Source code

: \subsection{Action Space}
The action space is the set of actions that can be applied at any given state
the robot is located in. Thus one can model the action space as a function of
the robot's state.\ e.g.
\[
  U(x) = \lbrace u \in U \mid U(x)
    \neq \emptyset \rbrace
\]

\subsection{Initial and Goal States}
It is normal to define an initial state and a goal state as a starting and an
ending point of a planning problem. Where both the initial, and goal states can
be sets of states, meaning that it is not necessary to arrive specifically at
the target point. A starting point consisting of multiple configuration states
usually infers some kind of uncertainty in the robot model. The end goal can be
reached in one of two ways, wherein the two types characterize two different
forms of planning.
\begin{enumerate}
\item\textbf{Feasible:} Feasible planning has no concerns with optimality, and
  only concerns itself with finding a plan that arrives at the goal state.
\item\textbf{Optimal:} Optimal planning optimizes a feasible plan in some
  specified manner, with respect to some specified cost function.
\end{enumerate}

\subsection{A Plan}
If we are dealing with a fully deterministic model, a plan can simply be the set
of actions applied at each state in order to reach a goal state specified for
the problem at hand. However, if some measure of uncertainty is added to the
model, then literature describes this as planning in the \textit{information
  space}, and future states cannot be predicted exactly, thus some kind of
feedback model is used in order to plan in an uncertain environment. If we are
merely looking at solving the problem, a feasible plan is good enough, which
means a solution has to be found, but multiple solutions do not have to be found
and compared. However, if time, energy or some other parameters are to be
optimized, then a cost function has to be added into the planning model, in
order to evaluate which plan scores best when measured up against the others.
________________
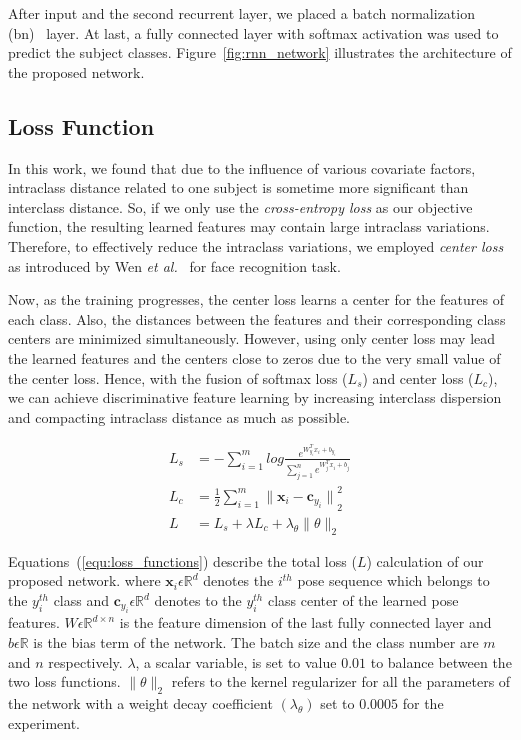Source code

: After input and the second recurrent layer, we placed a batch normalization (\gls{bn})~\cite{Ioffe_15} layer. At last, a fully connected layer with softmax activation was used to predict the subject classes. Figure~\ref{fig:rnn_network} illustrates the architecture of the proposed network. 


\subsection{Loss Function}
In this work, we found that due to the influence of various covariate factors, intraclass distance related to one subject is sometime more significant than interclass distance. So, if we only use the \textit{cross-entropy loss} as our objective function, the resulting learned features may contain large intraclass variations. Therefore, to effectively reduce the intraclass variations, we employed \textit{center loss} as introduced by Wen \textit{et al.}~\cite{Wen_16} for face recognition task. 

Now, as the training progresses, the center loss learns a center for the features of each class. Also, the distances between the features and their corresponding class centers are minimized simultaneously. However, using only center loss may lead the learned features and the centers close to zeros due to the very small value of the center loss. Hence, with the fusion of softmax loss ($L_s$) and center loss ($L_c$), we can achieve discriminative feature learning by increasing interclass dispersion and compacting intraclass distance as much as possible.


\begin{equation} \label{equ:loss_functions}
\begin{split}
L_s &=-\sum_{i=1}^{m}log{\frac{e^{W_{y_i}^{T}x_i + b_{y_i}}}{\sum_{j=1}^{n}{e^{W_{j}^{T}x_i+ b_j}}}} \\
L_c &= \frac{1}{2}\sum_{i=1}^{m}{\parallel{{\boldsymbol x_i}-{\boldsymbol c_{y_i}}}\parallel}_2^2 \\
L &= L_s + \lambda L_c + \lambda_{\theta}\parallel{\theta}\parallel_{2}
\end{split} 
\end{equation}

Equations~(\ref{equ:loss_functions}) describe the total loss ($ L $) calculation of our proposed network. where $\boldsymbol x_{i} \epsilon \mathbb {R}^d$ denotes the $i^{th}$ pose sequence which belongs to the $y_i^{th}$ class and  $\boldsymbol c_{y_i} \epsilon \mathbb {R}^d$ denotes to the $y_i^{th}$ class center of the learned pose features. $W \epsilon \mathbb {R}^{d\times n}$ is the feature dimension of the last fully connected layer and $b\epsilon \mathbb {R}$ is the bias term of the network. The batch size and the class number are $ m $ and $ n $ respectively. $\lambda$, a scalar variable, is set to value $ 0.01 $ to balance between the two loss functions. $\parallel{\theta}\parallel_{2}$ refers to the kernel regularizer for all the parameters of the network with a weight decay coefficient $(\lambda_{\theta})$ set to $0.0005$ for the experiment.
________________
#### [WHAT IS BEING ASKED]
Go through the listing, find each line with the word "multiple", and copy it.

#### [OUTPUT OF THE TASK]
the target point. A starting point consisting of multiple configuration states
means a solution has to be found, but multiple solutions do not have to be found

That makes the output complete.